Row over shareout of €35,000 Malak Thawley 'grief and suffering award'
The US-based father and mother of a woman who died during surgery for an ectopic pregnancy are to get €2,000 following a row about how a €35,000 High Court payout for family grief over her death should be shared.
The other €33,000 is to go to Alan Thawley, husband of Malak Kuzbary Thawley (34) who died on May 8, 2016, during the surgery at the National Maternity Hospital (NMH) in Dublin.
Mr Thawley and the NMH settled his action for her wrongful death on January 16 last.
Subsequently, an issue arose over the share out of what is known as apportionment of the "solatium" - damages for grief and suffering - among the deceased's statutory dependants. The maximum amount under law recoverable for solatium is €35,000.

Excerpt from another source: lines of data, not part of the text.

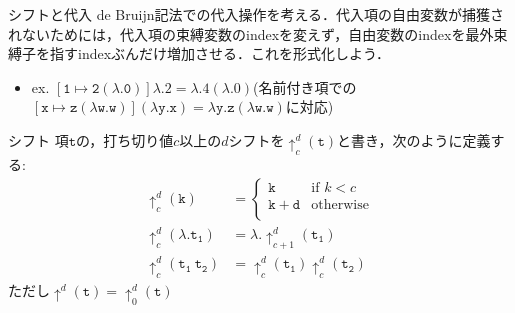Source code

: \documentclass[9pt]{beamer}
\begin{document}
\begin{frame}{シフトと代入}
de Bruijn記法での代入操作を考える．代入項の自由変数が捕獲されないためには，代入項の束縛変数のindexを変えず，自由変数のindexを最外束縛子を指すindexぶんだけ増加させる．これを形式化しよう．\begin{itemize}
\item ex. $\mathtt{\left[1 \mapsto 2(\lambda. 0)\right]\lambda.2 = \lambda.4(\lambda.0)}$(名前付き項での$\mathtt{\left[x\mapsto z(\lambda w. w)\right](\lambda y. x) = \lambda y. z(\lambda w.w)}$に対応)
\end{itemize}
	\begin{dblock}{シフト}
	項$\mathtt{t}$の，打ち切り値$c$以上の$d$シフトを$\uparrow_{c}^{d}(\mathtt{t})$と書き，次のように定義する:
	\begin{align*}
		\uparrow_{c}^{d}(\mathtt{k})&=\begin{cases}
			\mathtt{k} & \text{if $k < c$}\\
			\mathtt{k + d} &\text{otherwise}\\
		\end{cases}\\
		\uparrow_{c}^{d}(\lambda.\mathtt{t_{1}})&=\lambda. \uparrow_{c + 1}^{d}(\mathtt{t_{1}})\\
		\uparrow_{c}^{d}(\mathtt{t_{1}}\ \mathtt{t_{2}})&=\uparrow_{c}^{d}(\mathtt{t_{1}})\uparrow_{c}^{d}(\mathtt{t_{2}})
	\end{align*}
	ただし$\uparrow^{d}(\mathtt{t}) = \uparrow_{0}^{d}(\mathtt{t})$
	\end{dblock}
\end{frame}
\end{document}
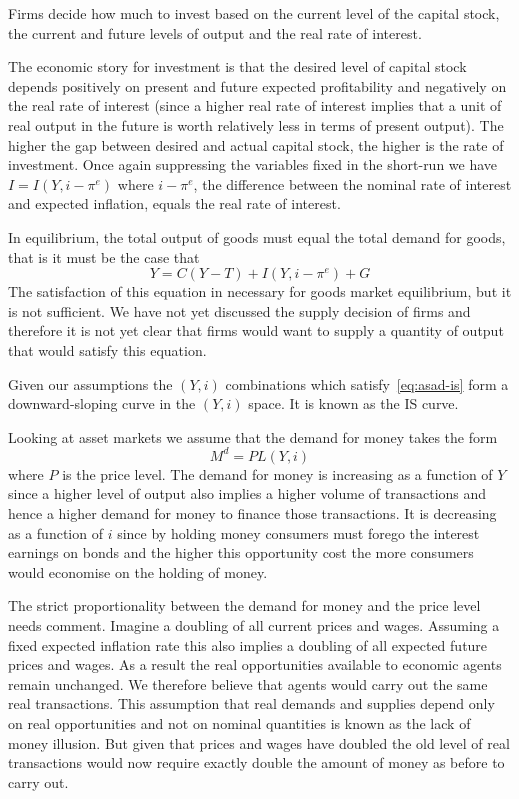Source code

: \documentclass[11pt,reqno,openany]{amsbook}
\begin{document}
Firms decide how much to invest based on the current
level of the capital stock, the current and future levels of
output and the real rate of interest. 

The economic story for investment is that the desired level
of capital stock depends positively on present and future
expected profitability and negatively on the real rate of
interest (since a higher real rate of interest implies that
a unit of real output in the future is worth relatively less
in terms of present output). The higher the gap between
desired and actual capital stock, the higher is the rate of
investment.  Once again suppressing the variables fixed in
the short-run we have $I=I(Y,i-\pi^e)$ where $i-\pi^e$, the
difference between the nominal rate of interest and expected
inflation, equals the real rate of interest.

In equilibrium, the total output of goods must equal the
total demand for goods, that is it must be the case that 
\begin{equation}
  \label{eq:asad-is}
  Y = C(Y-T)+I(Y,i-\pi^e)+G
\end{equation}
The satisfaction of this equation in necessary for goods
market equilibrium, but it is not sufficient. We have not
yet discussed the supply decision of firms and therefore it
is not yet clear that firms would want to supply a quantity
of output that would satisfy this equation. 

Given our assumptions the $(Y,i)$ combinations which
satisfy~\eqref{eq:asad-is} form a downward-sloping curve in
the $(Y,i)$ space. It is known as the IS curve.

Looking at asset markets we assume that the demand for money
takes the form
\[M^d = PL(Y,i)\]
where $P$ is the price level. The demand for money is
increasing as a function of $Y$ since a higher level of
output also implies a higher volume of transactions and
hence a higher demand for money to finance those
transactions. It is decreasing as a function of $i$ since by
holding money consumers must forego the interest earnings on
bonds and the higher this opportunity cost the more consumers
would economise on the holding of money.

The strict proportionality between the demand for money and
the price level needs comment. Imagine a doubling of all
current prices and wages. Assuming a fixed expected
inflation rate this also implies a doubling of all expected
future prices and wages. As a result the real opportunities
available to economic agents remain unchanged. We therefore
believe that agents would carry out the same real
transactions. This assumption that real demands and supplies
depend only on real opportunities and not on nominal
quantities is known as the lack of money illusion. But
given that prices and wages have doubled the old level of real
transactions would now require exactly double the amount of
money as before to carry out.
\end{document}
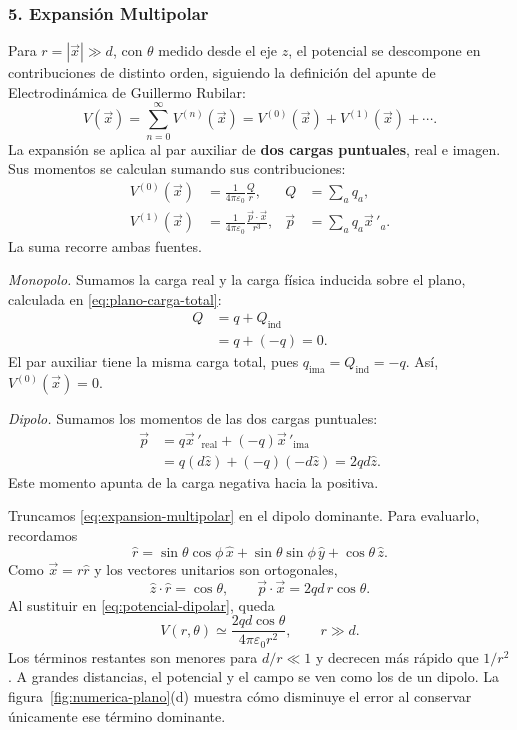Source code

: \documentclass[11pt]{article}
\begin{document}
\subsubsection*{5. Expansión Multipolar}
Para $r=|\vec{x}|\gg d$, con $\theta$ medido desde el eje $z$, el
potencial se descompone en contribuciones de distinto orden, siguiendo
la definición del apunte de Electrodinámica de Guillermo Rubilar:
\begin{equation}
 V(\vec{x})=\sum_{n=0}^{\infty}V^{(n)}(\vec{x})
 =V^{(0)}(\vec{x})+V^{(1)}(\vec{x})+\cdots.
 \label{eq:expansion-multipolar}
\end{equation}
La expansión se aplica al par auxiliar de \textbf{dos cargas puntuales},
real e imagen. Sus momentos se calculan sumando sus contribuciones:
\begin{align}
 V^{(0)}(\vec{x})&=\frac{1}{4\pi\varepsilon_0}\frac{Q}{r},
 &Q&=\sum_a q_a,\label{eq:def-monopolo}\\
 V^{(1)}(\vec{x})&=\frac{1}{4\pi\varepsilon_0}
 \frac{\vec{p}\cdot\vec{x}}{r^3},
 &\vec{p}&=\sum_a q_a\vec{x}\,'_a.\label{eq:potencial-dipolar}
\end{align}
La suma recorre ambas fuentes.

\textit{Monopolo.} Sumamos la carga real y la carga física inducida
sobre el plano, calculada en \eqref{eq:plano-carga-total}:
\begin{align*}
 Q&=q+Q_{\mathrm{ind}}\\
  &=q+(-q)=0.
\end{align*}
El par auxiliar tiene la misma carga total, pues
$q_{\mathrm{ima}}=Q_{\mathrm{ind}}=-q$. Así, $V^{(0)}(\vec{x})=0$.

\textit{Dipolo.} Sumamos los momentos de las dos cargas puntuales:
\begin{equation}
 \begin{aligned}
 \vec{p}
 &=q\vec{x}\,'_{\mathrm{real}}+(-q)\vec{x}\,'_{\mathrm{ima}}\\
 &=q(d\hat{z})+(-q)(-d\hat{z})=2qd\hat{z}.
 \end{aligned}
 \label{eq:momento-dipolar}
\end{equation}
Este momento apunta de la carga negativa hacia la positiva.

Truncamos \eqref{eq:expansion-multipolar} en el dipolo dominante.
Para evaluarlo, recordamos
\[
 \hat{r}=\sin\theta\cos\phi\,\hat{x}
          +\sin\theta\sin\phi\,\hat{y}
          +\cos\theta\,\hat{z}.
\]
Como $\vec{x}=r\hat{r}$ y los vectores unitarios son ortogonales,
\[
 \hat{z}\cdot\hat{r}=\cos\theta,\qquad
 \vec{p}\cdot\vec{x}=2qd\,r\cos\theta.
\]
Al sustituir en \eqref{eq:potencial-dipolar}, queda
\begin{equation}
 \boxed{V(r,\theta)\simeq
 \frac{2qd\cos\theta}{4\pi\varepsilon_0r^2},\qquad r\gg d.}
 \label{eq:plano-dipolo}
\end{equation}
Los términos restantes son menores para $d/r\ll1$ y decrecen más rápido
que $1/r^2$. A grandes distancias, el potencial y el campo se ven como
los de un dipolo. La figura~\ref{fig:numerica-plano}(d) muestra cómo
disminuye el error al conservar únicamente ese término dominante.
\end{document}

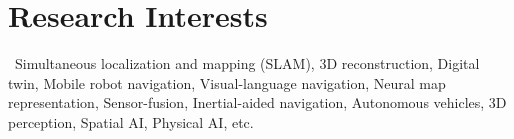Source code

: \section{Research Interests}

\ Simultaneous localization and mapping (SLAM), 3D reconstruction, Digital twin, Mobile robot navigation, Visual-language navigation, Neural map representation, Sensor-fusion, Inertial-aided navigation, Autonomous vehicles, 3D perception, Spatial AI, Physical AI, etc.
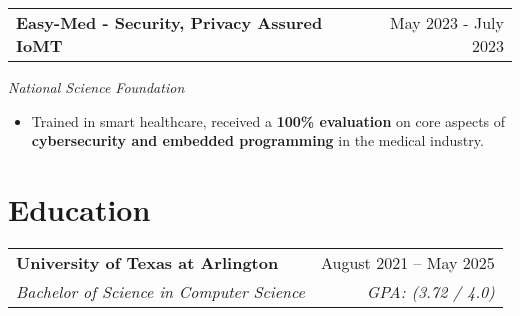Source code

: \documentclass[a4paper,12pt]{article}
\begin{document}
\begin{tabularx}{\linewidth}{@{}Xr@{}}
\textbf{Easy-Med - Security, Privacy Assured IoMT} & \hfill May 2023 - July 2023
\end{tabularx}
\textit{National Science Foundation}
\vspace{-0.4em}
\begin{itemize}
    \item Trained in smart healthcare, received a \textbf{100\% evaluation} on core aspects of \textbf{cybersecurity and embedded programming} in the medical industry.
\end{itemize}

\vspace{-0.3em}
\section{Education}
\noindent
\begin{tabularx}{\linewidth}{@{}Xr@{}}
\textbf{University of Texas at Arlington} & August 2021 -- May 2025 \\
\textit{Bachelor of Science in Computer Science} & \textit{GPA: (3.72 / 4.0)} \\
\end{tabularx}

\vfill
\end{document}
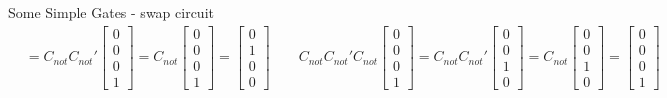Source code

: \documentclass{beamer}
\begin{document}
\begin{frame}{Some Simple Gates - swap circuit}
{\begin{align*}
      &= 
      C_{not} C_{not}' \begin{bmatrix} 0 \\ 0 \\ 0 \\ 1 \end{bmatrix}
      =
      C_{not} \begin{bmatrix} 0 \\ 0 \\ 0 \\ 1 \end{bmatrix}
      =
      \begin{bmatrix} 0 \\ 1 \\ 0 \\ 0 \end{bmatrix} 
      \qquad
      C_{not} C_{not}' C_{not} \begin{bmatrix} 0 \\ 0 \\ 0 \\ 1 \end{bmatrix}
      = 
      C_{not} C_{not}' \begin{bmatrix} 0 \\ 0 \\ 1 \\ 0 \end{bmatrix}
      =
      C_{not} \begin{bmatrix} 0 \\ 0 \\ 1 \\ 0 \end{bmatrix}
      =
      \begin{bmatrix} 0 \\ 0 \\ 0 \\ 1 \end{bmatrix} 
    \end{align*}
  }%
\end{frame}
\end{document}
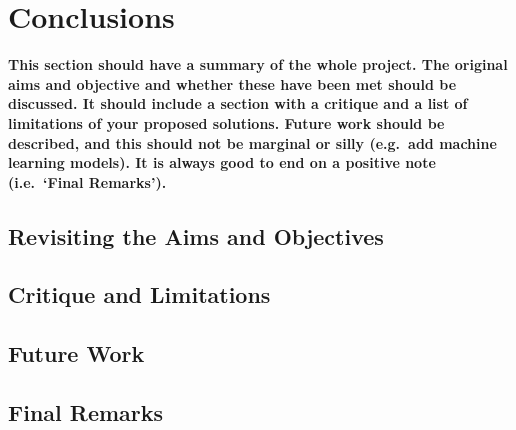 \chapter{Conclusions}
\textbf{This section should have a summary of the whole project.  The original aims and objective and whether these have been met should be discussed. It should include a section with a critique and a list of limitations of your proposed solutions.  Future work should be described, and this should not be marginal or silly (e.g.\ add machine learning models).  It is always good to end on a positive note (i.e.\ `Final Remarks').}

\section{Revisiting the Aims and Objectives}
\blindtext

\section{Critique and Limitations}
\blindtext

\section{Future Work}
\blindtext

\section{Final Remarks}
\blindtext
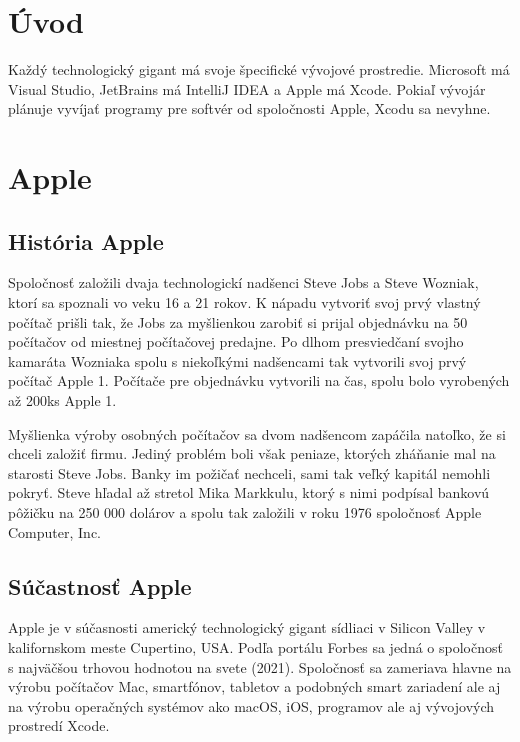 \documentclass[12pt]{article}
\begin{document}
	\newpage
		\renewcommand*\contentsname{Obsah}
		\tableofcontents

	\newpage
		\section{Úvod}
			Každý technologický gigant má svoje špecifické vývojové prostredie.  Microsoft má Visual Studio,  JetBrains má IntelliJ IDEA a Apple má Xcode.  Pokiaľ vývojár plánuje vyvíjať programy pre softvér od spoločnosti Apple,  Xcodu sa nevyhne. \par

	\newpage
		\section{Apple}
		\subsection{História Apple}
			Spoločnosť založili dvaja technologickí nadšenci Steve Jobs a Steve Wozniak,  ktorí sa spoznali vo veku 16 a 21 rokov.  K nápadu vytvoriť svoj prvý vlastný počítač prišli tak,  že Jobs za myšlienkou zarobiť si prijal objednávku na 50 počítačov od miestnej počítačovej predajne.  Po dlhom presviedčaní svojho kamaráta Wozniaka spolu s niekoľkými nadšencami tak vytvorili svoj prvý počítač Apple 1.  Počítače pre objednávku vytvorili na čas,  spolu bolo vyrobených až 200ks Apple 1. \cite{applewiki} \par
			Myšlienka výroby osobných počítačov sa dvom nadšencom zapáčila natoľko,  že si chceli založiť firmu.  Jediný problém boli však peniaze,  ktorých zháňanie mal na starosti Steve Jobs.  Banky im požičať nechceli,  sami tak veľký kapitál nemohli pokryť.  Steve hľadal až stretol Mika Markkulu,  ktorý s nimi podpísal bankovú pôžičku na 250 000 dolárov a spolu tak založili v roku 1976 spoločnosť Apple Computer, Inc.  \cite{applewiki}

		\subsection{Súčastnosť Apple}
			Apple je v súčasnosti americký technologický gigant sídliaci v Silicon Valley v kalifornskom meste Cupertino,  USA.  Podľa portálu Forbes sa jedná o spoločnosť s najväčšou trhovou hodnotou na svete (2021).  Spoločnosť sa zameriava hlavne na výrobu počítačov Mac,  smartfónov,  tabletov a podobných smart zariadení ale aj na výrobu operačných systémov ako macOS,  iOS,  programov ale aj vývojových prostredí Xcode. \cite{applewiki}
\end{document}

Ms Kuzbary Thawley had, apart from her husband, seven other dependants: her father Sam Kuzbary, her mother Fadia Jabri, her stepmother Jennifer Lynn Kuzbary, stepfather Abdalrazzak Al Olabi, her grandmother Rouwaida Hakim Kuzbary, her half-sister Miriam Kuzbary and a 14-year-old half brother. All live in the US.
Following initial confusion about whether all the dependants had waived their right to a share of the solatium, the matter was relisted for hearing in February.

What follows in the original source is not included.